Um roubo milionário, uma cobrança bilionária e uma decisão que coloca em xeque a segurança jurídica no setor portuário. O Conselho Administrativo de Recursos Fiscais (Carf) decidiu manter a cobrança de R$ 58,8 milhões em tributos e multas sobre 17 contêineres que desapareceram do terminal Sepetiba Tecon, no Porto de Itaguaí (RJ).
A sindicância revelou um detalhe crucial: funcionários do próprio terminal autorizaram a saída das mercadorias. Mesmo assim, o Carf atribuiu a culpa à Sepetiba Tecon e também responsabilizou a Companhia Docas do Rio de Janeiro, que administra o porto.
Os advogados da empresa contestaram a decisão. Eles afirmaram que a Receita Federal violou o direito de defesa ao negar acesso integral ao processo de sindicância. Também argumentaram que a multa deveria recair sobre os importadores ou proprietários das mercadorias, e não sobre o terminal.
A defesa ainda pediu a revisão do cálculo dos tributos. Segundo os advogados, o governo deveria considerar o valor arrecadado no leilão das mercadorias roubadas, além de corrigir erros na tributação de dois contêineres específicos.

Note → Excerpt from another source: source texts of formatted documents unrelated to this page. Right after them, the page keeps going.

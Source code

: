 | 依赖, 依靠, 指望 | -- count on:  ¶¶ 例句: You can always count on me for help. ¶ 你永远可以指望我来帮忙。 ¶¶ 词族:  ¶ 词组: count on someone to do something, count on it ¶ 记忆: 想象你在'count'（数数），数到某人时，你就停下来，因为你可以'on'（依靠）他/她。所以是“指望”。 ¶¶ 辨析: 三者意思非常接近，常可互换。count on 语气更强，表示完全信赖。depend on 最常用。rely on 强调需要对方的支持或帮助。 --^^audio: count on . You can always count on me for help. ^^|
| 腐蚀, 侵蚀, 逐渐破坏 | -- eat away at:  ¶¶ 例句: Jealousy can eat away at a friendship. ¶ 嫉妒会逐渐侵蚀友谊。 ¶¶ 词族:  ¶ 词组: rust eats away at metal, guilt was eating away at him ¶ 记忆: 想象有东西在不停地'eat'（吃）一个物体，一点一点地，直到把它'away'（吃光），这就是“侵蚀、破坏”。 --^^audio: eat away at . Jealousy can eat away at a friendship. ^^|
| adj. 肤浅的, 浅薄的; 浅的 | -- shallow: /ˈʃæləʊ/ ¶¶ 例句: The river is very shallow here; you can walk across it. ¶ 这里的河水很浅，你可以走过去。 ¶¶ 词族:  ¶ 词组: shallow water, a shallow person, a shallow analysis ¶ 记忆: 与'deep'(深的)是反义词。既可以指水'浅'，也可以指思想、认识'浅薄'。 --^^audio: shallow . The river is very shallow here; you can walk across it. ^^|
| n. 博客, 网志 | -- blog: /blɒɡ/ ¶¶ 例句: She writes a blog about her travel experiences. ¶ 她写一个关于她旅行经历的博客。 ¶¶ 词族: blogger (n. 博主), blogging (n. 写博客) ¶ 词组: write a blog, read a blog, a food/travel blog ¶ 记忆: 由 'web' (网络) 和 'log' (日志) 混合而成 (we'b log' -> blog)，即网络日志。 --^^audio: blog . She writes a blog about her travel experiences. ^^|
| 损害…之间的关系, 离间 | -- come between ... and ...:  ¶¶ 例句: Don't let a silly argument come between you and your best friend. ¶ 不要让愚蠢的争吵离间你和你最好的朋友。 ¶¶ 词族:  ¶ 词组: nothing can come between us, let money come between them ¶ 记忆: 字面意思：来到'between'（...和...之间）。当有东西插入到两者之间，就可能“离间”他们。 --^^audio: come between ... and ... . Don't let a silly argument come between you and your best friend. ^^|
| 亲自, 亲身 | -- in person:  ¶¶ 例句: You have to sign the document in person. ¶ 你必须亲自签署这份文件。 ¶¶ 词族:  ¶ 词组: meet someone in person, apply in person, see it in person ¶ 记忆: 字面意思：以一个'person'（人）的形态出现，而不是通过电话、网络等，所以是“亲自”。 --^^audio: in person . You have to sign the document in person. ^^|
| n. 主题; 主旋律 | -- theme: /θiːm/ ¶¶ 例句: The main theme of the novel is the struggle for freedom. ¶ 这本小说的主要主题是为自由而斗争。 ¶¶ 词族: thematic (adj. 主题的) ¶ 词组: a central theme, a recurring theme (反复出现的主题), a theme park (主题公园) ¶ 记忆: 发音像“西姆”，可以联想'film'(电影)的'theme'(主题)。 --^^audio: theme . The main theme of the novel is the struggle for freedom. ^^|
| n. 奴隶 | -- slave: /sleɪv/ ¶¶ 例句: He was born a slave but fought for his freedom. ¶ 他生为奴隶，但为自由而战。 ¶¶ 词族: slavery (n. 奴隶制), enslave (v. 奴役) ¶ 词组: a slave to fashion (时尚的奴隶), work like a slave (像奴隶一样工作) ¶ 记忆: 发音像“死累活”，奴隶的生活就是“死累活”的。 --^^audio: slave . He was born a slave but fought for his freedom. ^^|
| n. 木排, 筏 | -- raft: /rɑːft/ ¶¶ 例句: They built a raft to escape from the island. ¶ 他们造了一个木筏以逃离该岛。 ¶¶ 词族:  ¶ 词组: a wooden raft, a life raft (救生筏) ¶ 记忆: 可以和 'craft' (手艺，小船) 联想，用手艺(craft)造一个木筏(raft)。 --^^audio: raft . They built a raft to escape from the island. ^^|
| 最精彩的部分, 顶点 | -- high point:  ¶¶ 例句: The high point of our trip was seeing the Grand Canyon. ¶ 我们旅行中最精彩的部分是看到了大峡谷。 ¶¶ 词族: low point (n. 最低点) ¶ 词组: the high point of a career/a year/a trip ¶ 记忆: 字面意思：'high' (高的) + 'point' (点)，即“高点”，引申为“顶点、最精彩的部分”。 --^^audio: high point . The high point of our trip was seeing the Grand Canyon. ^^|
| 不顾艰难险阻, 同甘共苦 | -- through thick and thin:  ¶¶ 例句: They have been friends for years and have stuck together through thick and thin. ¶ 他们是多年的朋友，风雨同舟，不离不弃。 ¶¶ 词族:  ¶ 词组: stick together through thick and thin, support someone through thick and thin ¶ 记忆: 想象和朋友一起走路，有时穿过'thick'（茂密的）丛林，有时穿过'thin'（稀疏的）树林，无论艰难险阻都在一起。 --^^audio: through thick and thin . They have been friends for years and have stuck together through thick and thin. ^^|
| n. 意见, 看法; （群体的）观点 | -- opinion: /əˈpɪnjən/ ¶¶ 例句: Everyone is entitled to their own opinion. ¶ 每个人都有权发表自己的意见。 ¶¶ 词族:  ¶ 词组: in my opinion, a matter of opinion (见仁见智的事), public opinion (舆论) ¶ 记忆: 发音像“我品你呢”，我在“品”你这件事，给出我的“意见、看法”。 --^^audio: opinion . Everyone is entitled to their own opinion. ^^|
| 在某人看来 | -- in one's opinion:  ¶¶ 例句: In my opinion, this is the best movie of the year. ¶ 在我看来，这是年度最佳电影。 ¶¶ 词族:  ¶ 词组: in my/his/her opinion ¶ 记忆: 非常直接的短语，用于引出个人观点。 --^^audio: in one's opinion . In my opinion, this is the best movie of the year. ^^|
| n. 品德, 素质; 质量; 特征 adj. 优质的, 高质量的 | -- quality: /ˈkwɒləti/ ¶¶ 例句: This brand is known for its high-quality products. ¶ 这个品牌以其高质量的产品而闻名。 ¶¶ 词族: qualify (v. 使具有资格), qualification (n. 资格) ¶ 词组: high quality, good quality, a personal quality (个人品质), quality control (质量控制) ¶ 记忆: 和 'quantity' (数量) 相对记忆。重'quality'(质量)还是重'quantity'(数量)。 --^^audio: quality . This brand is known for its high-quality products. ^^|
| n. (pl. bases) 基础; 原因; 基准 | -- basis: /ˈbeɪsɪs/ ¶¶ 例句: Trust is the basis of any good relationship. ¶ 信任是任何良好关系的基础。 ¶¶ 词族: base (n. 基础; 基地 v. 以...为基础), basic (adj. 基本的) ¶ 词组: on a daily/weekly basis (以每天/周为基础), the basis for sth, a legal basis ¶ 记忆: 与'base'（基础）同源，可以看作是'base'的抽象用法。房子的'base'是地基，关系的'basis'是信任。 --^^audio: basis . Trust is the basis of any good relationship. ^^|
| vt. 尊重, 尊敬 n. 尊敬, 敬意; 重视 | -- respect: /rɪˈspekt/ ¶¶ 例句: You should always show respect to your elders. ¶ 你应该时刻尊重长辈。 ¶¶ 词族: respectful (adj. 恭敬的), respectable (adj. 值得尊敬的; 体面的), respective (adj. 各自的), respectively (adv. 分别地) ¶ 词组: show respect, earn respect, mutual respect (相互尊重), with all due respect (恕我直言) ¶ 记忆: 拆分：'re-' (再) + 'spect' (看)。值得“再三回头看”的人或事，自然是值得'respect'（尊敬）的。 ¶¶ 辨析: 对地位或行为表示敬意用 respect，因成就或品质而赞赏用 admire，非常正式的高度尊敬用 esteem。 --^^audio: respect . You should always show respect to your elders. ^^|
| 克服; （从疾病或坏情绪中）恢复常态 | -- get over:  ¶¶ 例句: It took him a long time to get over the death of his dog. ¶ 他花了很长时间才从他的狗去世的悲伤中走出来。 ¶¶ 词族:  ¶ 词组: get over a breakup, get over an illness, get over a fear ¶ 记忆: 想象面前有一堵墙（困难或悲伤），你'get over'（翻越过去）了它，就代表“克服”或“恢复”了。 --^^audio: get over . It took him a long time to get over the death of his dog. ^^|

Mesmo com todos esses questionamentos, o relator do caso, Laércio Uliana, rejeitou os argumentos da empresa. Ele afirmou que a falta de segurança no terminal justificava a cobrança dos impostos. O colegiado do Carf acompanhou o parecer e negou o recurso por unanimidade.
Para o advogado tributarista Diego Diniz Ribeiro, a decisão cria um precedente perigoso.
“O governo não pode tratar um roubo como se fosse um descuido administrativo e, ao mesmo tempo, negar ao terminal o acesso completo à investigação. A empresa foi vítima de um crime, e ainda assim, terá que pagar uma conta que não é dela”, criticou.
Com esse desfecho, o Carf manda um recado para empresas do setor logístico: mesmo quando criminosos levam milhões em mercadorias, a responsabilidade financeira pode acabar nas costas de quem sofreu o prejuízo.